On September 3, Congress held a hearing with an alarming title: “Europe’s Threat to American Speech and Innovation.” The premise was that the European Union’s (EU) Digital Services Act (DSA) and the United Kingdom’s Online Safety Act (OSA) poses an existential threat to American free expression. Yet the evidence presented reveals a different story entirely – one where speech safeguards abroad are stronger than the actual speech threats advancing here at home, and where Congress is sounding alarms about unsubstantiated European censorship while ignoring real threats to the First Amendment in their own backyard.
The hearing followed the release of the House Judiciary Committee Republicans’ interim staff report entitled “The Foreign Censorship Threat: How The European Union’s Digital Services Act Compels Global Censorship And Infringes On American Free Speech” (hereafter, “the HJC report”). While Congress certainly has the authority to investigate how foreign regulations might affect American rights and companies, this report is riddled with conjecture, mischaracterizations, and inflammatory rhetoric found in similar “censorship cartel” materials that are readily debunked (and we have, here, here, and here). House Judiciary Democrats also did their own debunking of the Republicans’ “Misleading Report on the EU’s Digital Services Act.”
Ironically, a handful of bills introduced in Congress with bipartisan backing reflect some elements of the DSA – including requirements for transparency in content moderation decisions and redress in case users feel their content has been mistakenly moderated. That’s not to say the DSA and OSA are perfect laws, but framing these laws as “censorship” misrepresents their intentional design as a balance between free expression and online safety – a balance we are slow to figure out here in the U.S.

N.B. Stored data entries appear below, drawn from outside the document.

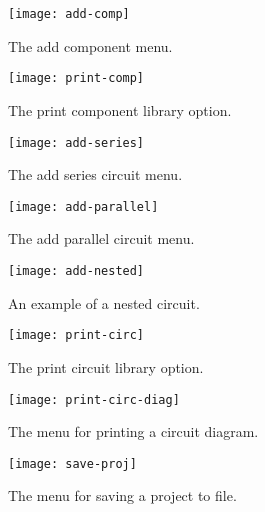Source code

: \begin{figure}[h!]
  \begin{center}
    \texttt{[image: add-comp]}
  \end{center}
  \caption{The add component menu.}
  \label{fig:add-comp}
\end{figure}
\begin{figure}[h!]
  \begin{center}
    \texttt{[image: print-comp]}
  \end{center}
  \caption{The print component library option.}
  \label{fig:print-comp}
\end{figure}
\begin{figure}
  \begin{center}
    \texttt{[image: add-series]}
  \end{center}
  \caption{The add series circuit menu.}
  \label{fig:add-series}
\end{figure}
\begin{figure}
  \begin{center}
    \texttt{[image: add-parallel]}
  \end{center}
  \caption{The add parallel circuit menu.}
  \label{fig:add-parallel}
\end{figure}
\begin{figure}
  \begin{center}
    \texttt{[image: add-nested]}
  \end{center}
  \caption{An example of a nested circuit.}
  \label{fig:add-nested}
\end{figure}
\begin{figure}
  \begin{center}
    \texttt{[image: print-circ]}
  \end{center}
  \caption{The print circuit library option.}
  \label{fig:print-circ}
\end{figure}
\begin{figure}
  \begin{center}
    \texttt{[image: print-circ-diag]}
  \end{center}
  \caption{The menu for printing a circuit diagram.}
  \label{fig:print-diag}
\end{figure}
\begin{figure}
  \begin{center}
    \texttt{[image: save-proj]}
  \end{center}
  \caption{The menu for saving a project to file.}
  \label{fig:save}
\end{figure}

Clarifying the DSA’s “Red Line” Against Censorship
What both the HJC report and Republicans in the hearing failed to understand is that the DSA contains what European legal scholars refer to as a “red line,” preventing the kind of arbitrary censorship the HJC report claims. While the EU does not have an American-style First Amendment, it does have a Charter of Fundamental Rights that protects free expression. The EU also has the European Convention on Human Rights, an older treaty which contains similar protection and applies to the individual member countries. As a result, EU regulators cannot restrict speech unless the law clearly specifies what regulators can and cannot do. In other words, the DSA cannot authorize content-specific restrictions using broad terms that lend themselves to abuse; restricted speech must be explicitly spelled out. And the EU can only act within powers specifically granted by member countries. It cannot claim authority over speech that member states have not delegated to it. So an individual EU commissioner cannot unilaterally decide a platform must deal with content in a certain manner.
As more than 30 leading digital rights scholars recently explained in a letter to Judiciary Committee Chairman Representative Jim Jordan (R-Ohio), such principles create multiple independent grounds for European courts to strike down any attempt to use the DSA for viewpoint-based censorship. The DSA must be “content-agnostic” – meaning that for lawful content, regulators can only enforce content-neutral measures, like how platforms design their systems or how they empower users to control their own experience.
In fact, the HJC report points to an attempt by EU officials to overstep the DSA’s authority. However, rather than proving an incident of unilateral censorship power, the circumstance demonstrates how checks and balances work when officials overstep their bounds. In the lead-up to the 2024 US presidential election, Commissioner Thierry Breton threatened Elon Musk with DSA action for hosting an interview with President Trump, claiming it could incite violence, hate, and racism. He asserted broad authority to regulate “harmful content” and “amplification,” but those terms are not included in the DSA. He confused lawful but controversial speech with illegal content. Yet, European institutions have safeguards: Breton was condemned by civil society groups, his colleagues distanced themselves, and within two weeks, he resigned to avoid dismissal.
The Brussels Effect and Localized Compliance
It is true that European Union regulations on tech companies can have a global impact. Known as the “Brussels Effect,” the EU enjoys a large and wealthy consumer market, characterized by strong regulatory institutions. If a non-EU company wants to access such a large and wealthy consumer market, it must comply with EU rules. And those rules often influence corporate behavior beyond the EU’s boundaries. An example that has personally benefited me here in the U.S.: thanks to the EU-mandated standard of USB Type-C ports, consumers everywhere no longer need to buy new charging cables and adapters with each new Apple product.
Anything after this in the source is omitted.